▶ **Data provided**:
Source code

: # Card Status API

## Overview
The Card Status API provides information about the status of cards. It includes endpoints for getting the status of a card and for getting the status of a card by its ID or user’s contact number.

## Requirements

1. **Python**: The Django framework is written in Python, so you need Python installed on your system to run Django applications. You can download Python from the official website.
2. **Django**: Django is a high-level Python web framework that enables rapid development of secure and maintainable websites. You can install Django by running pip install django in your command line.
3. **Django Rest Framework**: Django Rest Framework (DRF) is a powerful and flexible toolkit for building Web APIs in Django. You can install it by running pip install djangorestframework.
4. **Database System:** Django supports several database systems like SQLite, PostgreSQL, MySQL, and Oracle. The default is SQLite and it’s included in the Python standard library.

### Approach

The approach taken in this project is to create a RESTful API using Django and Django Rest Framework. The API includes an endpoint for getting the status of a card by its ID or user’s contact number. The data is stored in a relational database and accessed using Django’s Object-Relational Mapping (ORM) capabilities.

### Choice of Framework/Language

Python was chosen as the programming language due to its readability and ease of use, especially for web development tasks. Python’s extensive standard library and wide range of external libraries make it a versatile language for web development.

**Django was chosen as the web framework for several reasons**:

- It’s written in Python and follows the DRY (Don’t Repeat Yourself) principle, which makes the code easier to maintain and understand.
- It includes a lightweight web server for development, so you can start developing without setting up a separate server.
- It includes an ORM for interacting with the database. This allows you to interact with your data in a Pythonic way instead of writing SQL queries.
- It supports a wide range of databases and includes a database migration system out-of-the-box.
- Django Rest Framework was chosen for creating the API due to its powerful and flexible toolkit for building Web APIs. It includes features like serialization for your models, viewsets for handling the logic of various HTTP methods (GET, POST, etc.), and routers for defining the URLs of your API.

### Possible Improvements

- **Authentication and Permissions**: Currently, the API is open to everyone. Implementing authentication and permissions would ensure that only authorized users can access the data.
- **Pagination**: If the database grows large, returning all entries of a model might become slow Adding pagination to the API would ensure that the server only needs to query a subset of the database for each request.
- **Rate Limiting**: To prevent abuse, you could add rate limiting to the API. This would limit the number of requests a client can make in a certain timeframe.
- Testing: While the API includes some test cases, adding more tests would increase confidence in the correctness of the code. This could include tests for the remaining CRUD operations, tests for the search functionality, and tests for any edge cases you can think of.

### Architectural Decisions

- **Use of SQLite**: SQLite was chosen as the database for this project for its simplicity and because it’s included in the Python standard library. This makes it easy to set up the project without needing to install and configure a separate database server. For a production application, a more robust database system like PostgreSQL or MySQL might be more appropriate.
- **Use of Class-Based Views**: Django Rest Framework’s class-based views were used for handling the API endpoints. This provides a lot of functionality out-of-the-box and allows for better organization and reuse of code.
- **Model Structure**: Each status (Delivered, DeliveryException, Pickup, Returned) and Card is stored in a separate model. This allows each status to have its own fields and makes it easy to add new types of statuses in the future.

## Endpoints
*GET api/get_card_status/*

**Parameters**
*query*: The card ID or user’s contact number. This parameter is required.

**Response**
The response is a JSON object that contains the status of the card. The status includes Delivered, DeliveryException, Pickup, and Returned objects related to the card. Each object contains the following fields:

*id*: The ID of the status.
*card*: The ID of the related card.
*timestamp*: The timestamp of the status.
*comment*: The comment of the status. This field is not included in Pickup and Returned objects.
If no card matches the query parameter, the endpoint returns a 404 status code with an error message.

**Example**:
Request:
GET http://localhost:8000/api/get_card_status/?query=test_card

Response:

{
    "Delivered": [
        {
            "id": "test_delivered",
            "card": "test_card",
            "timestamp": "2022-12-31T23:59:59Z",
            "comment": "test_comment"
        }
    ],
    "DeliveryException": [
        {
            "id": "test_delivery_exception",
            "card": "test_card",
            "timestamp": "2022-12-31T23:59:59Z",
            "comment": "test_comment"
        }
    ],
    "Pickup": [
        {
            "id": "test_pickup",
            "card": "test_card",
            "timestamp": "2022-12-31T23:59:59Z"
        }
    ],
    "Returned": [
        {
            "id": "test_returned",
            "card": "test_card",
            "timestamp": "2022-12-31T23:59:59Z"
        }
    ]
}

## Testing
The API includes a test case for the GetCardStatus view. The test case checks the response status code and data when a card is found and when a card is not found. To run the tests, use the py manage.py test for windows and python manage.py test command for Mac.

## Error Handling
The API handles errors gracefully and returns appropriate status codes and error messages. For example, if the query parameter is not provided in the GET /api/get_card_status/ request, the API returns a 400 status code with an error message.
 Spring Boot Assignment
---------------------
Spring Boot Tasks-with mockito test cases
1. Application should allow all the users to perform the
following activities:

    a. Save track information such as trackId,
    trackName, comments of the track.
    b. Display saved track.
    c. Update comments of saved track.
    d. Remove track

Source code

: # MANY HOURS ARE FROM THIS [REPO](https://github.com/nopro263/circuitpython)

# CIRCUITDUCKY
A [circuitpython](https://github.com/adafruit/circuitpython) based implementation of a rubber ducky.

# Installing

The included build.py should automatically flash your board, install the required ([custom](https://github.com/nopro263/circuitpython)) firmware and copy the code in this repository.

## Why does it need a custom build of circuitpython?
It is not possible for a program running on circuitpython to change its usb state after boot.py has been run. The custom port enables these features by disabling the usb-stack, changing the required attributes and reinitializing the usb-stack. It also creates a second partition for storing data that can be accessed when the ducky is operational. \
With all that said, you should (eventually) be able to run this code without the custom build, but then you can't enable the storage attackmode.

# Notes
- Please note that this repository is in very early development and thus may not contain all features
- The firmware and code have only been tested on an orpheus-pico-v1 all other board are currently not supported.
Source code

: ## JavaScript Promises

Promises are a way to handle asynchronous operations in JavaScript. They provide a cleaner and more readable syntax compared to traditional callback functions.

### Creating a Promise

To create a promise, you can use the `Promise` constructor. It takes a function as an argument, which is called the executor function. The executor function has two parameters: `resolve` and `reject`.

▶ **Task instructions**: Among the records above, a stretch begins at the line containing "- The firmware" and ends at the line containing "## JavaScript Promises". Restate that stretch word for word, and nothing else.

▶ **Solution to the problem**:
- The firmware and code have only been tested on an orpheus-pico-v1 all other board are currently not supported.
Source code

: ## JavaScript Promises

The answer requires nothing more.